▶ _Problem to solve_: Transcribe each record exactly; skip any picture.

▶ _Information shown_:
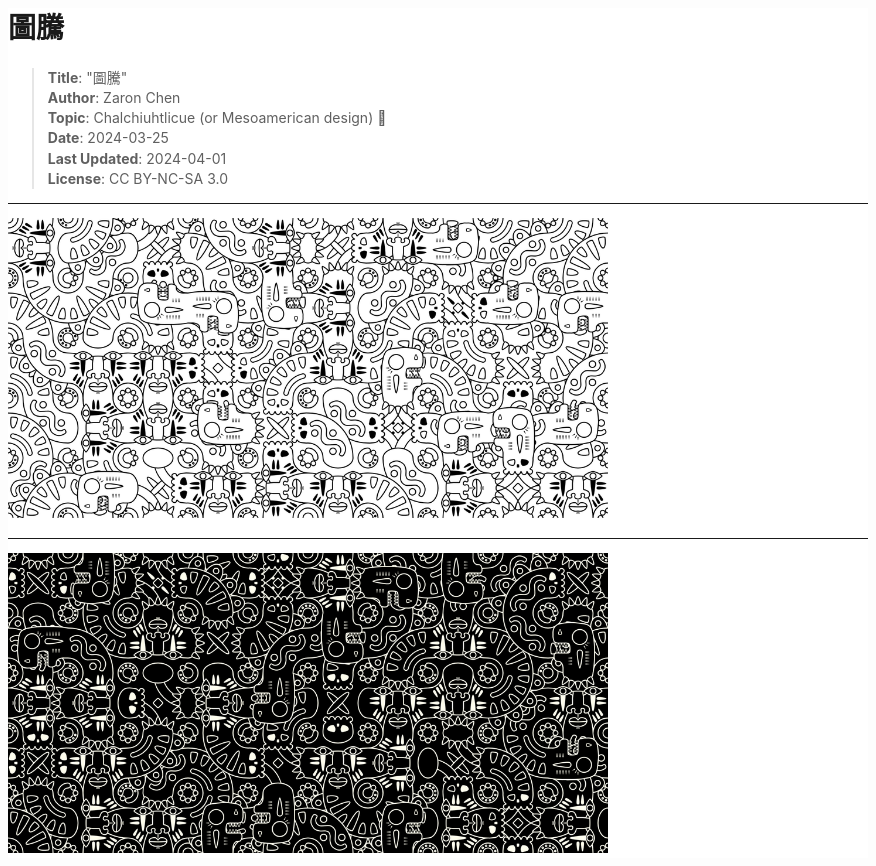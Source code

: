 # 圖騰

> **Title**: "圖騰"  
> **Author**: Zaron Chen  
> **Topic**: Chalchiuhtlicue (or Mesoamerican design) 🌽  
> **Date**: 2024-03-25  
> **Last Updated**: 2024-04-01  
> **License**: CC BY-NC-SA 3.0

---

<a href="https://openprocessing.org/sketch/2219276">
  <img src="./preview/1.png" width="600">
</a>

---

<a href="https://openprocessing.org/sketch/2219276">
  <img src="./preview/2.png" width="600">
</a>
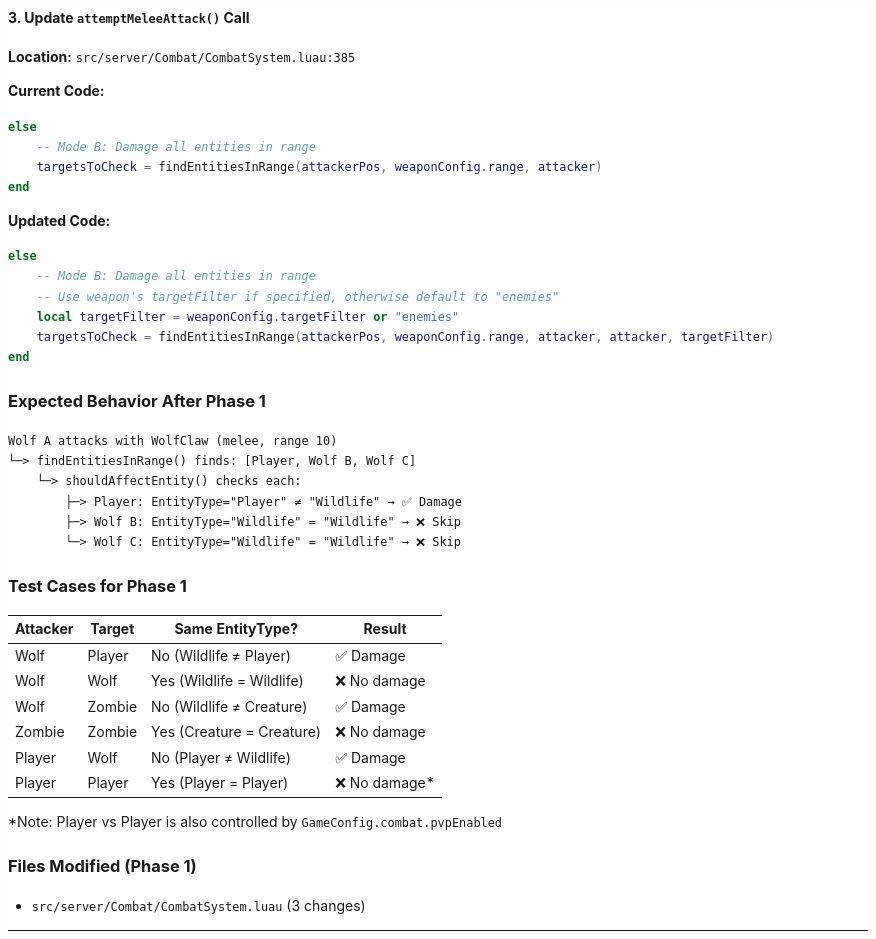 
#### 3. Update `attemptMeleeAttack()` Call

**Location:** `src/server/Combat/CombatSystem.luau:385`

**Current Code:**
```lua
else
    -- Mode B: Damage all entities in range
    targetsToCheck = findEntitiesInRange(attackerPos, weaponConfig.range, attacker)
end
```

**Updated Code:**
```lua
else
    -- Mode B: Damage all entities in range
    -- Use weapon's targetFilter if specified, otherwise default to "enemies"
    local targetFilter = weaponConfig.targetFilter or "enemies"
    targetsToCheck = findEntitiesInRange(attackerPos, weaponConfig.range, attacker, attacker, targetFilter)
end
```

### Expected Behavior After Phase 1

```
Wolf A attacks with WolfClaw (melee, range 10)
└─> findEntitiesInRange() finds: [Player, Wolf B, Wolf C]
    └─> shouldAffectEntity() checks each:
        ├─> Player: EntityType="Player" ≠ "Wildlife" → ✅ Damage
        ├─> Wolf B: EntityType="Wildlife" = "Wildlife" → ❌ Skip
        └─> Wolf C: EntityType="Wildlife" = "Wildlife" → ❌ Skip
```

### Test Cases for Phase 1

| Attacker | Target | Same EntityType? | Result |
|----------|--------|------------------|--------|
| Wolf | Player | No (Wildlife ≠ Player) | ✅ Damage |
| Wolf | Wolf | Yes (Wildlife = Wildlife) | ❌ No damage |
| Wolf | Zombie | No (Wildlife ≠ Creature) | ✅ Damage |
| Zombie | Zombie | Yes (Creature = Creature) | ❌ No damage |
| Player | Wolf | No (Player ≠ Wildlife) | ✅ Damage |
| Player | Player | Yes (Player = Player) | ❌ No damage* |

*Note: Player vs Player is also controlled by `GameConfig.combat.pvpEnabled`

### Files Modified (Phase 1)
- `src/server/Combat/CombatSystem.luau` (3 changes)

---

▶ _Expected answer_:
Source code

: # 圖騰

> **Title**: "圖騰"  
> **Author**: Zaron Chen  
> **Topic**: Chalchiuhtlicue (or Mesoamerican design) 🌽  
> **Date**: 2024-03-25  
> **Last Updated**: 2024-04-01  
> **License**: CC BY-NC-SA 3.0

---

<a href="https://openprocessing.org/sketch/2219276">
  <img src="./preview/1.png" width="600">
</a>

---

<a href="https://openprocessing.org/sketch/2219276">
  <img src="./preview/2.png" width="600">
</a>
#### 3. Update `attemptMeleeAttack()` Call

**Location:** `src/server/Combat/CombatSystem.luau:385`

**Current Code:**
```lua
else
    -- Mode B: Damage all entities in range
    targetsToCheck = findEntitiesInRange(attackerPos, weaponConfig.range, attacker)
end
```

**Updated Code:**
```lua
else
    -- Mode B: Damage all entities in range
    -- Use weapon's targetFilter if specified, otherwise default to "enemies"
    local targetFilter = weaponConfig.targetFilter or "enemies"
    targetsToCheck = findEntitiesInRange(attackerPos, weaponConfig.range, attacker, attacker, targetFilter)
end
```

### Expected Behavior After Phase 1

```
Wolf A attacks with WolfClaw (melee, range 10)
└─> findEntitiesInRange() finds: [Player, Wolf B, Wolf C]
    └─> shouldAffectEntity() checks each:
        ├─> Player: EntityType="Player" ≠ "Wildlife" → ✅ Damage
        ├─> Wolf B: EntityType="Wildlife" = "Wildlife" → ❌ Skip
        └─> Wolf C: EntityType="Wildlife" = "Wildlife" → ❌ Skip
```

### Test Cases for Phase 1

| Attacker | Target | Same EntityType? | Result |
|----------|--------|------------------|--------|
| Wolf | Player | No (Wildlife ≠ Player) | ✅ Damage |
| Wolf | Wolf | Yes (Wildlife = Wildlife) | ❌ No damage |
| Wolf | Zombie | No (Wildlife ≠ Creature) | ✅ Damage |
| Zombie | Zombie | Yes (Creature = Creature) | ❌ No damage |
| Player | Wolf | No (Player ≠ Wildlife) | ✅ Damage |
| Player | Player | Yes (Player = Player) | ❌ No damage* |

*Note: Player vs Player is also controlled by `GameConfig.combat.pvpEnabled`

### Files Modified (Phase 1)
- `src/server/Combat/CombatSystem.luau` (3 changes)

---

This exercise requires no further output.